Living room creatures è in scena dal 29 giugno all’8 luglio al Teatro Litta di Milano con la regia di Susanna Baccari. Ne sono protagonisti Ivana Petito, Bruna Serina De Almeida, Anna Leidi, Alessandro Pozza, Chiara Ribolzi e Nora Ruberti.

Intervista a Susanna Baccari

Questo progetto è diviso in due parti. Quali sono?

In realtà è un unico spettacolo che dura 50 minuti. E’ un percorso che ho iniziato l’anno scorso con Ivana Petito sulla figura femminile e lo proseguiamo quest’anno con una sorta di coralità. Sono proprio tutte le figure e le creature del nostro quotidiano.

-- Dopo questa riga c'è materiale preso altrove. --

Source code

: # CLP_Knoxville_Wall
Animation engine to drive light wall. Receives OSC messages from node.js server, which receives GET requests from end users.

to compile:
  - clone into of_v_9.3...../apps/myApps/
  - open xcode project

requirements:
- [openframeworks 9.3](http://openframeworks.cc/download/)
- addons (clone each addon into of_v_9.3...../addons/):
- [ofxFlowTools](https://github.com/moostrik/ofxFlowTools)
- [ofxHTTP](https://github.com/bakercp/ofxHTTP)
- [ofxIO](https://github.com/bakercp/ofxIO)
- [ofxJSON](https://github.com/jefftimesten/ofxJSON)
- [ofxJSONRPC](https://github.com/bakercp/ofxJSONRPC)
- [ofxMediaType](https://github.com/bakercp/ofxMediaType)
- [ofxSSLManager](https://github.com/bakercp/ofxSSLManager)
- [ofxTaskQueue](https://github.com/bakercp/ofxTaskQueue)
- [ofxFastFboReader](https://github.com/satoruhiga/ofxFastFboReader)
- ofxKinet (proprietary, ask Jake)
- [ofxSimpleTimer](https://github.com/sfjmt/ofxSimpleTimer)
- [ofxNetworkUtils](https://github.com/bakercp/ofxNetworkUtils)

Sono quelle da salotto così come lo abbiano intitolato. E’ come se avessimo tutti i giorni di fronte a noi le nostre paure, i nostri incubi, le nostre gioie e i nostri sogni. Si animano attorno alla figura femminile di Ivana Petito. Nella prima parte il lavoro è corale, nella seconda è solo di Ivana con Nora, questa creatura meravigliosa, e viene rappresentato un po’ il nostro essere adulti e il nostro essere più piccoli.

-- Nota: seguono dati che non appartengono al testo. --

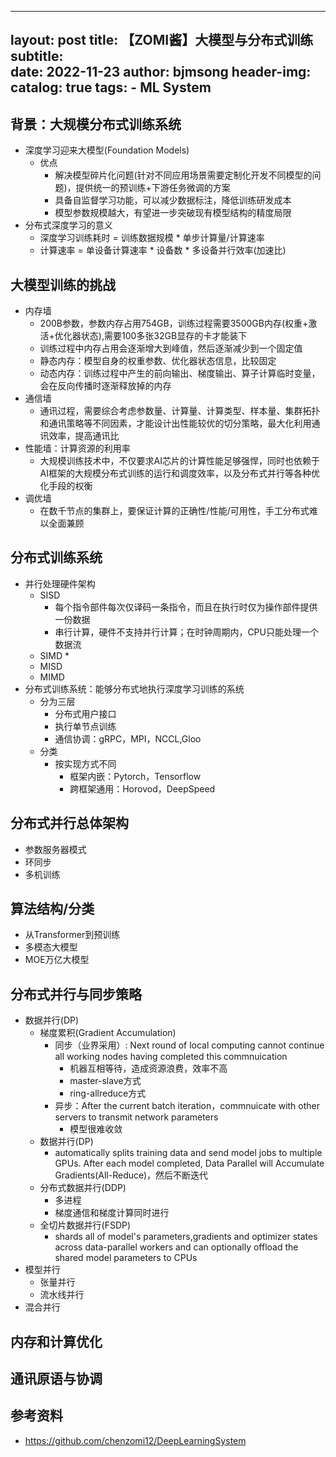  ---
layout:     post
title:      【ZOMI酱】大模型与分布式训练
subtitle:   
date:       2022-11-23
author:     bjmsong
header-img: 
catalog: true
tags:
    - ML System
---
## 背景：大规模分布式训练系统
- 深度学习迎来大模型(Foundation Models)
    + 优点
        * 解决模型碎片化问题(针对不同应用场景需要定制化开发不同模型的问题)，提供统一的预训练+下游任务微调的方案
        * 具备自监督学习功能，可以减少数据标注，降低训练研发成本
        * 模型参数规模越大，有望进一步突破现有模型结构的精度局限
- 分布式深度学习的意义
    + 深度学习训练耗时 = 训练数据规模 \* 单步计算量/计算速率
    + 计算速率 = 单设备计算速率 \* 设备数 \* 多设备并行效率(加速比)

## 大模型训练的挑战
- 内存墙
    + 200B参数，参数内存占用754GB，训练过程需要3500GB内存(权重+激活+优化器状态),需要100多张32GB显存的卡才能装下
    + 训练过程中内存占用会逐渐增大到峰值，然后逐渐减少到一个固定值
    + 静态内存：模型自身的权重参数、优化器状态信息，比较固定
    + 动态内存：训练过程中产生的前向输出、梯度输出、算子计算临时变量，会在反向传播时逐渐释放掉的内存
- 通信墙
    + 通讯过程，需要综合考虑参数量、计算量、计算类型、样本量、集群拓扑和通讯策略等不同因素，才能设计出性能较优的切分策略，最大化利用通讯效率，提高通讯比
- 性能墙：计算资源的利用率
    + 大规模训练技术中，不仅要求AI芯片的计算性能足够强悍，同时也依赖于AI框架的大规模分布式训练的运行和调度效率，以及分布式并行等各种优化手段的权衡 
- 调优墙
    + 在数千节点的集群上，要保证计算的正确性/性能/可用性，手工分布式难以全面兼顾

## 分布式训练系统
- 并行处理硬件架构
    + SISD
        * 每个指令部件每次仅译码一条指令，而且在执行时仅为操作部件提供一份数据
        * 串行计算，硬件不支持并行计算；在时钟周期内，CPU只能处理一个数据流
    + SIMD
        * 
    + MISD
    + MIMD
- 分布式训练系统：能够分布式地执行深度学习训练的系统
    - 分为三层
        - 分布式用户接口
        - 执行单节点训练
        - 通信协调：gRPC，MPI，NCCL,Gloo
    - 分类
        - 按实现方式不同
            - 框架内嵌：Pytorch，Tensorflow
            - 跨框架通用：Horovod，DeepSpeed

## 分布式并行总体架构
- 参数服务器模式
- 环同步
- 多机训练

## 算法结构/分类
- 从Transformer到预训练
- 多模态大模型
- MOE万亿大模型

## 分布式并行与同步策略
- 数据并行(DP)
    + 梯度累积(Gradient Accumulation)
        * 同步（业界采用）: Next round of local computing cannot continue all working nodes having completed this commnuication
            - 机器互相等待，造成资源浪费，效率不高
            - master-slave方式
            - ring-allreduce方式
        * 异步：After the current batch iteration，commnuicate with other servers to transmit network parameters
            - 模型很难收敛  
    + 数据并行(DP)
        * automatically splits training data and send model jobs to multiple GPUs. After each model completed, Data Parallel will Accumulate Gradients(All-Reduce)，然后不断迭代
    + 分布式数据并行(DDP)
        * 多进程
        * 梯度通信和梯度计算同时进行
    + 全切片数据并行(FSDP)
        * shards all of model's parameters,gradients and optimizer states across data-parallel workers and can optionally offload the shared model parameters to CPUs
- 模型并行
    + 张量并行
    + 流水线并行
- 混合并行

## 内存和计算优化


## 通讯原语与协调


## 参考资料
- https://github.com/chenzomi12/DeepLearningSystem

Quelle dello spettacolo sono creature che popolano il nostro quotidiano?

Sì, assolutamente. Si può spaziare nell’immaginazione. C’è tutto un lavoro sull’identità, su cosa siamo, su dov’è la nostra identità più profonda, qual è la nostra essenza, cosa cerchiamo ogni giorno, che cosa vuol dire camuffarsi e poi riuscire a essere noi stessi fino in fondo. Quindi è abbastanza misterioso come lavoro.

Questo spettacolo è una ricerca intorno al corpo femminile?
Sì, direi di sì, proprio perché nasce da questo desiderio con Ivana che c’era già l’anno scorso. Volevamo partire da noi per arrivare a un contenuto più universale rispetto a un percorso al femminile. Lavorare senza la parola mette il corpo al centro del nostro racconto.

Non trova grande spazio la parola, giusto?

Non c’è proprio. Nell’ultima parte c’è una poesia registrata, però è sicuramente un lavoro di teatro fisico. Ho raccolto la parte più corale e ritmica della danza, mentre mi interessa indagare la parte espressiva e di comunicazione del teatro. Quindi ho messo un po’ insieme questi due aspetti.